_Records shown_:
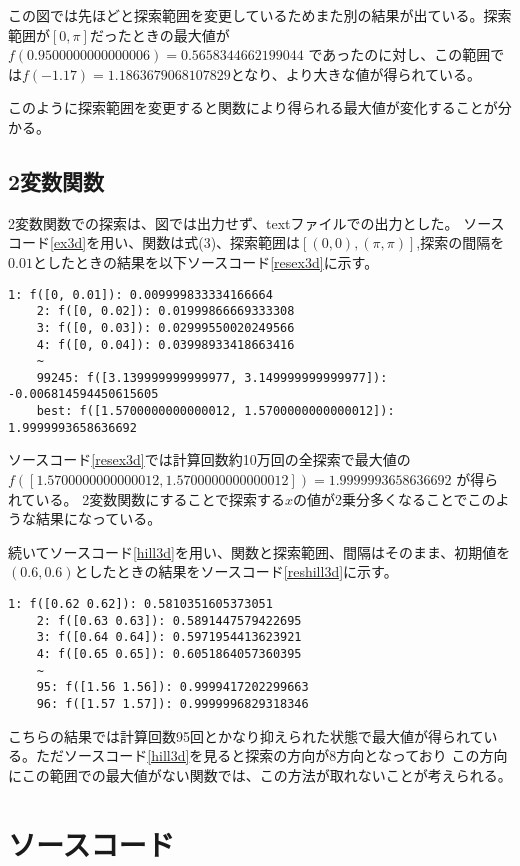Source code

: \documentclass[a4paper,11pt,dvipdfmx]{jsarticle}
\begin{document}
この図では先ほどと探索範囲を変更しているためまた別の結果が出ている。探索範囲が$[0,\pi]$だったときの最大値が$f(0.9500000000000006)=0.5658344662199044$
であったのに対し、この範囲では$f(-1.17)=1.1863679068107829$となり、より大きな値が得られている。

このように探索範囲を変更すると関数により得られる最大値が変化することが分かる。

\subsection{2変数関数}
2変数関数での探索は、図では出力せず、textファイルでの出力とした。
ソースコード\ref{ex3d}を用い、関数は式(3)、探索範囲は$[(0,0),(\pi,\pi)]$,探索の間隔を$0.01$としたときの結果を以下ソースコード\ref{resex3d}に示す。
\begin{lstlisting}[caption={exsearch3d\_sin\_(0, 0)\_(3.14, 3.14)\_0.01.csv},label=resex3d]
    1: f([0, 0.01]): 0.009999833334166664
    2: f([0, 0.02]): 0.01999866669333308
    3: f([0, 0.03]): 0.02999550020249566
    4: f([0, 0.04]): 0.03998933418663416
    ~
    99245: f([3.139999999999977, 3.149999999999977]): -0.006814594450615605
    best: f([1.5700000000000012, 1.5700000000000012]): 1.9999993658636692
\end{lstlisting}
ソースコード\ref{resex3d}では計算回数約10万回の全探索で最大値の$f([1.5700000000000012, 1.5700000000000012])=1.9999993658636692$
が得られている。
2変数関数にすることで探索する$x$の値が2乗分多くなることでこのような結果になっている。

続いてソースコード\ref{hill3d}を用い、関数と探索範囲、間隔はそのまま、初期値を$(0.6,0.6)$としたときの結果をソースコード\ref{reshill3d}に示す。
\begin{lstlisting}[caption={hillclimib3d\_sin\_(0, 0)\_(3.14, 3.14)\_0.01\_(0.6 0.6).csv},label=reshill3d]
    1: f([0.62 0.62]): 0.5810351605373051
    2: f([0.63 0.63]): 0.5891447579422695
    3: f([0.64 0.64]): 0.5971954413623921
    4: f([0.65 0.65]): 0.6051864057360395
    ~
    95: f([1.56 1.56]): 0.9999417202299663
    96: f([1.57 1.57]): 0.9999996829318346
\end{lstlisting}
こちらの結果では計算回数95回とかなり抑えられた状態で最大値が得られている。ただソースコード\ref{hill3d}を見ると探索の方向が8方向となっており
この方向にこの範囲での最大値がない関数では、この方法が取れないことが考えられる。

\section{ソースコード}





\end{document}
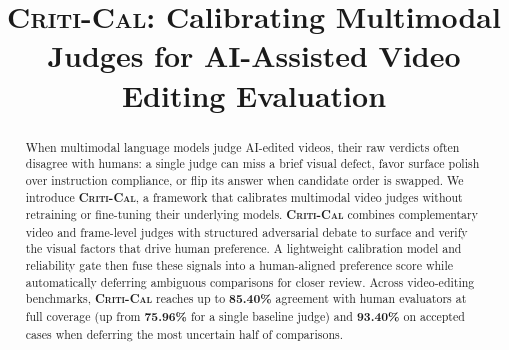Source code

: \documentclass[sigconf, nonacm]{acmart}
\newcommand{\critical}{\textsc{Criti-Cal}\xspace}
\begin{document}
\title{\critical: Calibrating Multimodal Judges for AI-Assisted Video Editing Evaluation}

\begin{abstract}
When multimodal language models judge AI-edited videos, their raw verdicts often disagree with humans: a single judge can miss a brief visual defect, favor surface polish over instruction compliance, or flip its answer when candidate order is swapped. We introduce \textbf{\critical}, a framework that calibrates multimodal video judges without retraining or fine-tuning their underlying models. \textbf{\critical} combines complementary video and frame-level judges with structured adversarial debate to surface and verify the visual factors that drive human preference. A lightweight calibration model and reliability gate then fuse these signals into a human-aligned preference score while automatically deferring ambiguous comparisons for closer review. Across video-editing benchmarks, \textbf{\critical} reaches up to \textbf{85.40\%} agreement with human evaluators at full coverage (up from \textbf{75.96\%} for a single baseline judge) and \textbf{93.40\%} on accepted cases when deferring the most uncertain half of comparisons.
\end{abstract}

\maketitle









\end{document}
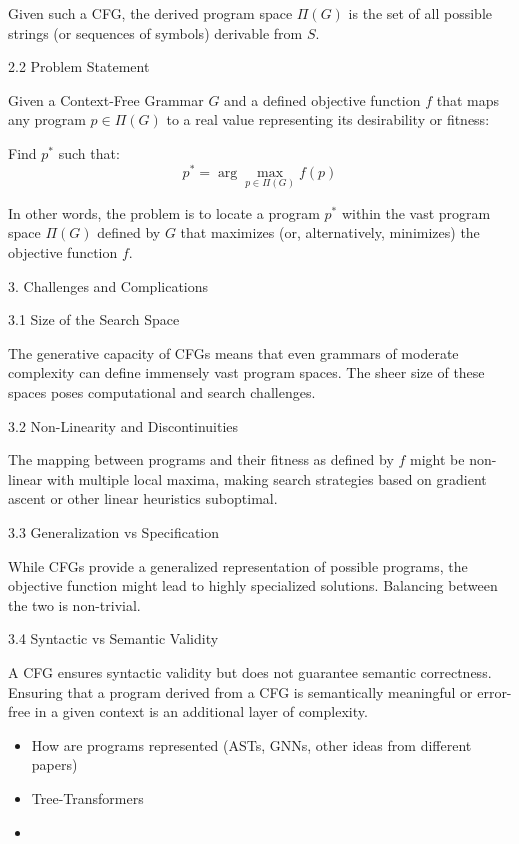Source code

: Given such a CFG, the derived program space \( \Pi(G) \) is the set of all possible strings (or sequences of symbols) derivable from \( S \).

2.2 Problem Statement

Given a Context-Free Grammar \( G \) and a defined objective function \( f \) that maps any program \( p \in \Pi(G) \) to a real value representing its desirability or fitness:

Find \( p^* \) such that:
\[ p^* = \arg\max_{p \in \Pi(G)} f(p) \]

In other words, the problem is to locate a program \( p^* \) within the vast program space \( \Pi(G) \) defined by \( G \) that maximizes (or, alternatively, minimizes) the objective function \( f \).

3. Challenges and Complications

3.1 Size of the Search Space

The generative capacity of CFGs means that even grammars of moderate complexity can define immensely vast program spaces. The sheer size of these spaces poses computational and search challenges.

3.2 Non-Linearity and Discontinuities

The mapping between programs and their fitness as defined by \( f \) might be non-linear with multiple local maxima, making search strategies based on gradient ascent or other linear heuristics suboptimal.

3.3 Generalization vs Specification

While CFGs provide a generalized representation of possible programs, the objective function might lead to highly specialized solutions. Balancing between the two is non-trivial.

3.4 Syntactic vs Semantic Validity

A CFG ensures syntactic validity but does not guarantee semantic correctness. Ensuring that a program derived from a CFG is semantically meaningful or error-free in a given context is an additional layer of complexity.

\begin{itemize}
    \item How are programs represented (ASTs, GNNs, other ideas from different papers)
    \item Tree-Transformers
    \item 
\end{itemize}


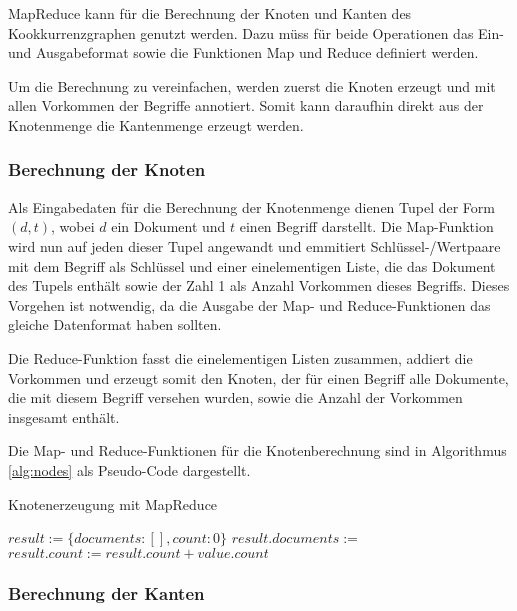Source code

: MapReduce kann für die Berechnung der Knoten und Kanten des Kookkurrenzgraphen genutzt werden. Dazu müss für beide Operationen das Ein- und Ausgabeformat sowie die Funktionen Map und Reduce definiert werden.

Um die Berechnung zu vereinfachen, werden zuerst die Knoten erzeugt und mit allen Vorkommen der Begriffe annotiert. Somit kann daraufhin direkt aus der Knotenmenge die Kantenmenge erzeugt werden.

\subsubsection{Berechnung der Knoten}

Als Eingabedaten für die Berechnung der Knotenmenge dienen Tupel der Form \((d, t)\), wobei \(d\) ein Dokument und \(t\) einen Begriff darstellt. Die Map-Funktion wird nun auf jeden dieser Tupel angewandt und emmitiert Schlüssel-/Wertpaare mit dem Begriff als Schlüssel und einer einelementigen Liste, die das Dokument des Tupels enthält sowie der Zahl \num{1} als Anzahl Vorkommen dieses Begriffs. Dieses Vorgehen ist notwendig, da die Ausgabe der Map- und Reduce-Funktionen das gleiche Datenformat haben sollten.

Die Reduce-Funktion fasst die einelementigen Listen zusammen, addiert die Vorkommen und erzeugt somit den Knoten, der für einen Begriff alle Dokumente, die mit diesem Begriff versehen wurden, sowie die Anzahl der Vorkommen insgesamt enthält.

Die Map- und Reduce-Funktionen für die Knotenberechnung sind in Algorithmus \ref{alg:nodes} als Pseudo-Code dargestellt.

\begin{algorithm}
\caption{Knotenerzeugung mit MapReduce
    \label{alg:nodes}}
    \begin{algorithmic}[1]
            \State {}
        \EndFunction
        \Statex
            \State $result := \{documents: [], count: 0\}$
                \State $result.documents :=$ 
                \State $result.count := result.count + value.count$
            \EndFor
            \State {}
        \EndFunction
    \end{algorithmic}
\end{algorithm}

\subsubsection{Berechnung der Kanten}

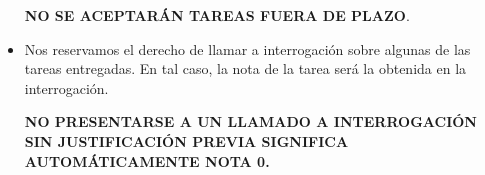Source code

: \begin{itemize}
    \begin{center}
        \Large{
          \textbf{NO SE ACEPTARÁN TAREAS FUERA DE PLAZO}.
        }
        \normalsize
    \end{center}
     
    
  \item
    Nos reservamos el derecho de llamar a interrogación
    sobre algunas de las tareas entregadas.
    En tal caso,
    la nota de la tarea será la obtenida en la interrogación.
    \begin{center}
      \Large{
        \textbf{NO PRESENTARSE A UN LLAMADO A INTERROGACIÓN SIN JUSTIFICACIÓN PREVIA SIGNIFICA AUTOMÁTICAMENTE NOTA 0.}
      }
    \end{center}
    
  \end{itemize}


  
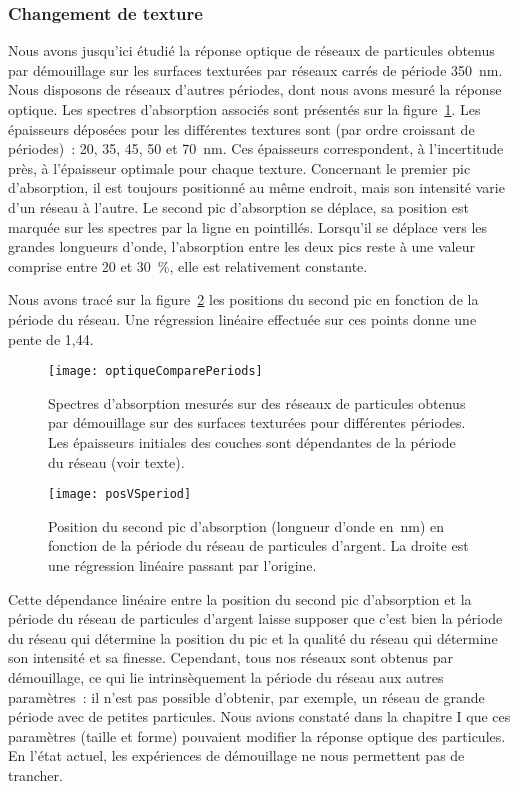 	\subsubsection{Changement de texture}
Nous avons jusqu'ici étudié la réponse optique de réseaux de particules obtenus par démouillage sur les surfaces texturées par réseaux carrés de période 350~nm. Nous disposons de réseaux d'autres périodes, dont nous avons mesuré la réponse optique. Les spectres d'absorption associés sont présentés sur la figure~\ref{optiqueComparePeriods}. Les épaisseurs déposées pour les différentes textures sont (par ordre croissant de périodes)~: 20, 35, 45, 50 et 70~nm. Ces épaisseurs correspondent, à l'incertitude près, à l'épaisseur optimale pour chaque texture. Concernant le premier pic d'absorption, il est toujours positionné au même endroit, mais son intensité varie d'un réseau à l'autre. Le second pic d'absorption se déplace, sa position est marquée sur les spectres par la ligne en pointillés. Lorsqu'il se déplace vers les grandes longueurs d'onde, l'absorption entre les deux pics reste à une valeur comprise entre 20 et 30~\%, elle est relativement constante.\par
Nous avons tracé sur la figure~\ref{posVSperiod} les positions du second pic en fonction de la période du réseau. Une régression linéaire effectuée sur ces points donne une pente de 1,44.\par 
\begin{figure}[!htb]
\centering
\texttt{[image: optiqueComparePeriods]}
\caption{Spectres d’absorption mesurés sur des réseaux de particules obtenus par démouillage sur des surfaces texturées pour différentes périodes. Les épaisseurs initiales des couches sont dépendantes de la période du réseau (voir texte).}
\label{optiqueComparePeriods}
\end{figure}
\begin{figure}[!htb]
\centering
\texttt{[image: posVSperiod]}
\caption{Position du second pic d'absorption (longueur d'onde en~nm) en fonction de la période du réseau de particules d'argent. La droite est une régression linéaire passant par l'origine.}
\label{posVSperiod}
\end{figure}
Cette dépendance linéaire entre la position du second pic d'absorption et la période du réseau de particules d'argent laisse supposer que c'est bien la période du réseau qui détermine la position du pic et la qualité du réseau qui détermine son intensité et sa finesse. Cependant, tous nos réseaux sont obtenus par démouillage, ce qui lie intrinsèquement la période du réseau aux autres paramètres~: il n'est pas possible d'obtenir, par exemple, un réseau de grande période avec de petites particules. Nous avions constaté dans la chapitre I que ces paramètres (taille et forme) pouvaient modifier la réponse optique des particules. En l'état actuel, les expériences de démouillage ne nous permettent pas de trancher.\par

_Aim of the exercise_:
Each line that includes the string "nodes" should be copied from the data.

_Exercise response_:
Die Map- und Reduce-Funktionen für die Knotenberechnung sind in Algorithmus \ref{alg:nodes} als Pseudo-Code dargestellt.
    \label{alg:nodes}}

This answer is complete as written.